If approved by a vote in parliament as expected, Kazaks will also sit on the policy-setting panel of the European Central Bank, which has clashed with the Baltic euro-area member in court over its efforts to suspend Rimsevics and remove him as governor.

The nomination for Kazaks, a former chief Baltic economist for Swedbank AB who’s already on the central bank’s board, was signed and submitted to parliament by Prime Minister Krisjanis Karins’s five-party coalition, Dace Balode, spokeswoman for the assembly’s speaker, said on Tuesday. Karins has said that a confirmation vote could happen as soon as next week.

“He’s one of the best economist in the country, so I think that he is a very good choice,” said Martins Abolins, an economist at Citadele Banka in Riga. “I would imagine that he will have more say and be more active on the ECB level.”

Dirty-Money Scandals

Kazaks’s first task will be to rehabilitate the central bank’s image and move the country of 1.9 million beyond the dirty-money scandals that have dominated headlines since 2018. Rimsevics, who has held senior positions at the central bank for a quarter of a century, is fighting charges of taking bribes from a now defunct commercial lender. He denies wrongdoing.

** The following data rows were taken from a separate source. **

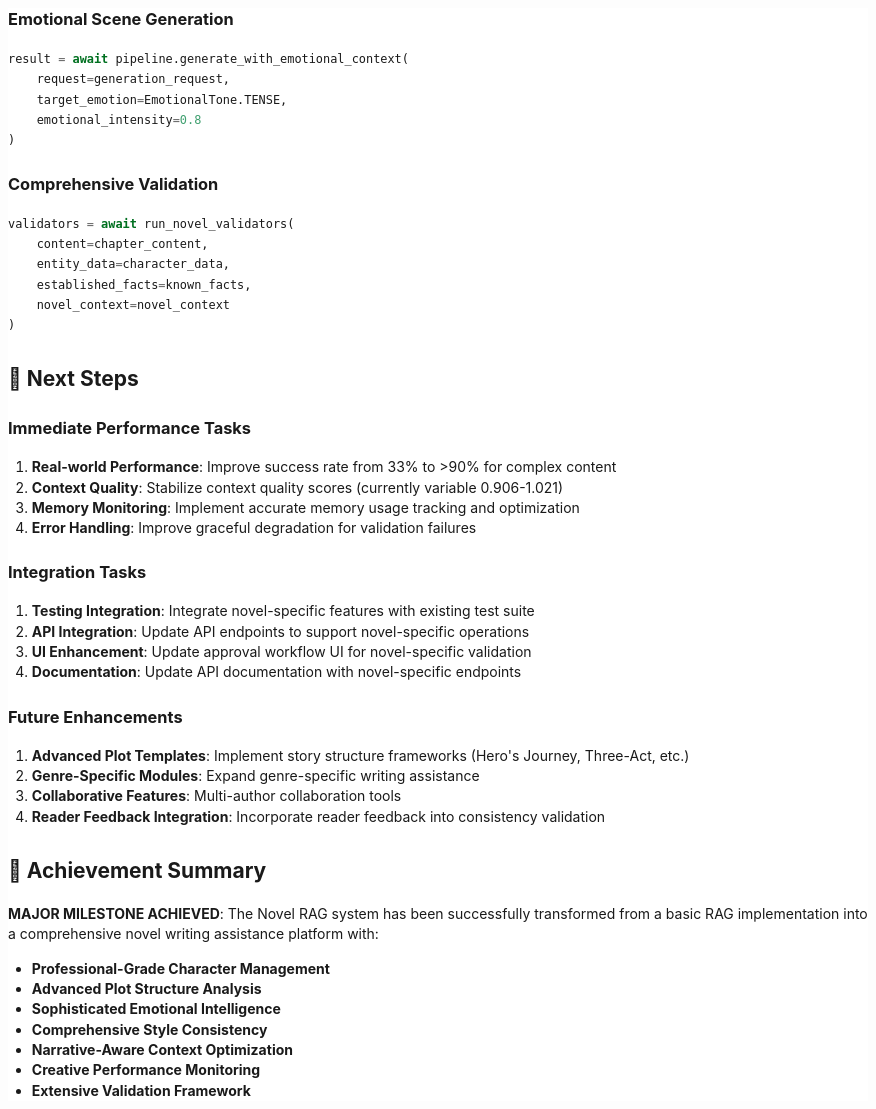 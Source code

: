 ### **Emotional Scene Generation**
```python
result = await pipeline.generate_with_emotional_context(
    request=generation_request,
    target_emotion=EmotionalTone.TENSE,
    emotional_intensity=0.8
)
```

### **Comprehensive Validation**
```python
validators = await run_novel_validators(
    content=chapter_content,
    entity_data=character_data,
    established_facts=known_facts,
    novel_context=novel_context
)
```

## 🔄 Next Steps

### **Immediate Performance Tasks**
1. **Real-world Performance**: Improve success rate from 33% to >90% for complex content
2. **Context Quality**: Stabilize context quality scores (currently variable 0.906-1.021)
3. **Memory Monitoring**: Implement accurate memory usage tracking and optimization
4. **Error Handling**: Improve graceful degradation for validation failures

### **Integration Tasks**
1. **Testing Integration**: Integrate novel-specific features with existing test suite
2. **API Integration**: Update API endpoints to support novel-specific operations
3. **UI Enhancement**: Update approval workflow UI for novel-specific validation
4. **Documentation**: Update API documentation with novel-specific endpoints

### **Future Enhancements**
1. **Advanced Plot Templates**: Implement story structure frameworks (Hero's Journey, Three-Act, etc.)
2. **Genre-Specific Modules**: Expand genre-specific writing assistance
3. **Collaborative Features**: Multi-author collaboration tools
4. **Reader Feedback Integration**: Incorporate reader feedback into consistency validation

## 🎉 Achievement Summary

**MAJOR MILESTONE ACHIEVED**: The Novel RAG system has been successfully transformed from a basic RAG implementation into a comprehensive novel writing assistance platform with:

- **Professional-Grade Character Management**
- **Advanced Plot Structure Analysis**
- **Sophisticated Emotional Intelligence**
- **Comprehensive Style Consistency**
- **Narrative-Aware Context Optimization**
- **Creative Performance Monitoring**
- **Extensive Validation Framework**

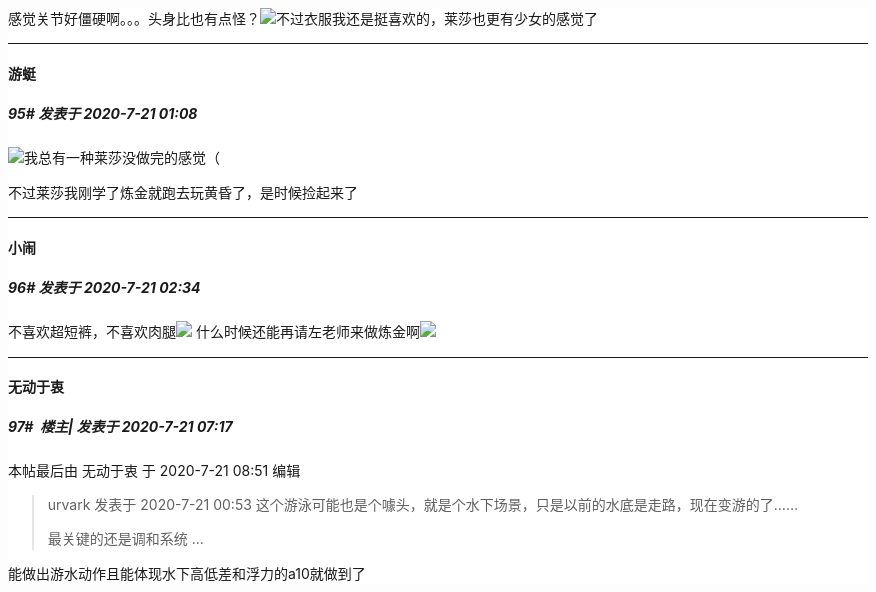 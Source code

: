 


感觉关节好僵硬啊。。。头身比也有点怪？<img src="https://static.saraba1st.com/image/smiley/face2017/017.png" referrerpolicy="no-referrer">不过衣服我还是挺喜欢的，莱莎也更有少女的感觉了







-----

####  游蜓  
##### 95#       发表于 2020-7-21 01:08



<img src="https://static.saraba1st.com/image/smiley/face2017/125.png" referrerpolicy="no-referrer">我总有一种莱莎没做完的感觉（

不过莱莎我刚学了炼金就跑去玩黄昏了，是时候捡起来了







-----

####  小闹  
##### 96#       发表于 2020-7-21 02:34




不喜欢超短裤，不喜欢肉腿<img src="https://static.saraba1st.com/image/smiley/face2017/018.png" referrerpolicy="no-referrer">
什么时候还能再请左老师来做炼金啊<img src="https://static.saraba1st.com/image/smiley/face2017/001.png" referrerpolicy="no-referrer">







-----

####  无动于衷  
##### 97#         楼主| 发表于 2020-7-21 07:17



 本帖最后由 无动于衷 于 2020-7-21 08:51 编辑 
<blockquote>urvark 发表于 2020-7-21 00:53
这个游泳可能也是个噱头，就是个水下场景，只是以前的水底是走路，现在变游的了……


最关键的还是调和系统 ...</blockquote>


能做出游水动作且能体现水下高低差和浮力的a10就做到了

“My goal is to make the Latvian central bank an efficient, open and modern central bank -- the best central bank in northern Europe,” Kazaks said in a column on the Delfi news portal. “The restoration of the bank’s reputation is the first point on the next bank president’s agenda.”

Kazaks is among the most well-known commentators on Latvia’s economy. He holds a doctorate from Queen Mary University of London and was elected in June to become a central bank board member.

Kazaks also favors cutting the total number of staff if the bank is merged with the financial industry regulator, and he told Latvian Public Radio that the next president should take an active role in ECB deliberations.

“The Bank of Latvia has one vote like any other euro area country,” he said. “It is essential to take part in the monetary policy discussion, promote the right decisions, ensuring that Latvia is represented there.”

(Updates with confirmation of nomination, economist quote.)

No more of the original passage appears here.